Timothy Pearson (tpearson@raptorengineeringinc.com) just uploaded a new patch set to gerrit, which you can find at http://review.coreboot.org/12006
-gerrit
commit 2842d76725d9560f66e84b5a8243d50bfdfbab80 Author: Timothy Pearson tpearson@raptorengineeringinc.com Date: Thu Jun 25 18:08:53 2015 -0500
northbridge/amd/amdmct/mct_ddr3: Attempt to recover from phy training errors
AMD's automatic phy phase detection hardware is very fragile and often produces incorrect results. Attempt to recover from obvious phase locking errors by retrying phy training on the failing link.

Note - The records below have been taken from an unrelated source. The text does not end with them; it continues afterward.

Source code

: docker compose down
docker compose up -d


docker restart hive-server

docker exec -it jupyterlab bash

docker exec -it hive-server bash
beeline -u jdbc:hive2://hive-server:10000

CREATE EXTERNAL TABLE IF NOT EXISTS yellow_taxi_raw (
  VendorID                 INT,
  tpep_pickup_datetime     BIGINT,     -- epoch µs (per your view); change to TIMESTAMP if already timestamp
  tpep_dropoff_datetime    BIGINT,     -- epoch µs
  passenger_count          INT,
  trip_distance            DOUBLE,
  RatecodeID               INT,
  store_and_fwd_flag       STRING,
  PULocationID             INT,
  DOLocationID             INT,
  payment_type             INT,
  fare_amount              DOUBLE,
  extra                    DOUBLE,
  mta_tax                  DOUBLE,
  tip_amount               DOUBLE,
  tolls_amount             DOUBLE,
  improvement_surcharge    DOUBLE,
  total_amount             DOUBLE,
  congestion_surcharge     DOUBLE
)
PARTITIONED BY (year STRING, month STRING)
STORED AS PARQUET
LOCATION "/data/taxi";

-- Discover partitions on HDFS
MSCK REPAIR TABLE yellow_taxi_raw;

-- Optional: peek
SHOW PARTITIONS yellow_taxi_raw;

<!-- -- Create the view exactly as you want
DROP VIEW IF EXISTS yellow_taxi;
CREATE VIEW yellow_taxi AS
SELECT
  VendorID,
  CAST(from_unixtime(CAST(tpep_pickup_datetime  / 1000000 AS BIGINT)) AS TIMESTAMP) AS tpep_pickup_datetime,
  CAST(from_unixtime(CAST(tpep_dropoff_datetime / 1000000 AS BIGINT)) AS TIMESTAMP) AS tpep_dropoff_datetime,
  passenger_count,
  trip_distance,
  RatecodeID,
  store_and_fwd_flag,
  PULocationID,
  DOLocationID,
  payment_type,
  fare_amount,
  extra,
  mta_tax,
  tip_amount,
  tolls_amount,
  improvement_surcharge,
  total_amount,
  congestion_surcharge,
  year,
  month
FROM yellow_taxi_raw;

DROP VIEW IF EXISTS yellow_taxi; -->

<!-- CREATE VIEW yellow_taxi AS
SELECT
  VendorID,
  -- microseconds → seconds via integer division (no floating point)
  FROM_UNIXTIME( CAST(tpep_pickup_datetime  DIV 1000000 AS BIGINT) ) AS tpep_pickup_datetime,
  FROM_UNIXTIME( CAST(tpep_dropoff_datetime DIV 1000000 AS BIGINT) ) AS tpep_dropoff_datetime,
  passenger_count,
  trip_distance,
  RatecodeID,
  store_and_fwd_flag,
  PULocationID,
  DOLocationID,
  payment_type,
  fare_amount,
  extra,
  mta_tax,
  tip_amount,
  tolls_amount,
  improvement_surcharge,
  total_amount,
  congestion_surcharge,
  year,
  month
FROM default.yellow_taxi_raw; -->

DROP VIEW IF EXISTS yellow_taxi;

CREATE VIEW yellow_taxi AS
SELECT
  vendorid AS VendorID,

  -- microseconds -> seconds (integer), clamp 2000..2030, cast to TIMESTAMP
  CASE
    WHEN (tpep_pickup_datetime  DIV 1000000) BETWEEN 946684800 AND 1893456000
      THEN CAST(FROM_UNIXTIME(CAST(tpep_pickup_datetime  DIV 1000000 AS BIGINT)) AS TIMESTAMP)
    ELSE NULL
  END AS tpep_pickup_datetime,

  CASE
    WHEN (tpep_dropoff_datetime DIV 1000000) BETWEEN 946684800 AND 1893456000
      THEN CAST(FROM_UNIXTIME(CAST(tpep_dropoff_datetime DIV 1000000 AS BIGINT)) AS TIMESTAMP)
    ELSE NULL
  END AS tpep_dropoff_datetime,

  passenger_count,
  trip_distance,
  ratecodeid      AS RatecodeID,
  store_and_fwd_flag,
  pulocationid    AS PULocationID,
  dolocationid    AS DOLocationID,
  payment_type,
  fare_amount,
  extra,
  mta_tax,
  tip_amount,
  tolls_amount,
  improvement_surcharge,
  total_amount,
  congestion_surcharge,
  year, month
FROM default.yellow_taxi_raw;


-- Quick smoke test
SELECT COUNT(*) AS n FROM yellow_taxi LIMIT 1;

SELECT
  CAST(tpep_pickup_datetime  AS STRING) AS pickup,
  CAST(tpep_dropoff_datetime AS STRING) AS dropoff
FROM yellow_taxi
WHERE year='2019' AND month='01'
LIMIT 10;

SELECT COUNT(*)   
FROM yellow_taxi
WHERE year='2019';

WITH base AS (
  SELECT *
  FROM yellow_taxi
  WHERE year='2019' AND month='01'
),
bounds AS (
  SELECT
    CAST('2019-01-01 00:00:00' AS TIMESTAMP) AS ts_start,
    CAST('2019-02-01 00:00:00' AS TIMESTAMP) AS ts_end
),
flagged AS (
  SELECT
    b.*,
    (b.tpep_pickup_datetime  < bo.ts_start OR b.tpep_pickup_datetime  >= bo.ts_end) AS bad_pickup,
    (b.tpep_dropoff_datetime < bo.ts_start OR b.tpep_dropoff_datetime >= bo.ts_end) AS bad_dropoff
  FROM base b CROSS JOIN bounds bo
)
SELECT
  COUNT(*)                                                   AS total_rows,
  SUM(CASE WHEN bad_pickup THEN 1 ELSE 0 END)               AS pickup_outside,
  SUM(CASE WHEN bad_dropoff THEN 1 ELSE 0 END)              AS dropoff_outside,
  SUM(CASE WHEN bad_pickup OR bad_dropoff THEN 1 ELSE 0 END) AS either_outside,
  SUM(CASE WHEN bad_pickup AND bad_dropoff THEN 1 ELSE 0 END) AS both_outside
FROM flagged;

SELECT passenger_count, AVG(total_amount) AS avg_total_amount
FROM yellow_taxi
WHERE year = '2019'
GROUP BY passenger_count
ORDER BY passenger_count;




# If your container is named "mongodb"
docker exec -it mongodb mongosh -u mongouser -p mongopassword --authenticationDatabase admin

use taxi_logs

Change-Id: Ia2c3022534c9ad44714eef6e118869f054bd9f6b Signed-off-by: Timothy Pearson tpearson@raptorengineeringinc.com --- src/northbridge/amd/amdmct/mct_ddr3/mcthwl.c | 68 +++++++++++++++++++++------ src/northbridge/amd/amdmct/mct_ddr3/mhwlc_d.c | 36 +++++++++++--- 2 files changed, 83 insertions(+), 21 deletions(-)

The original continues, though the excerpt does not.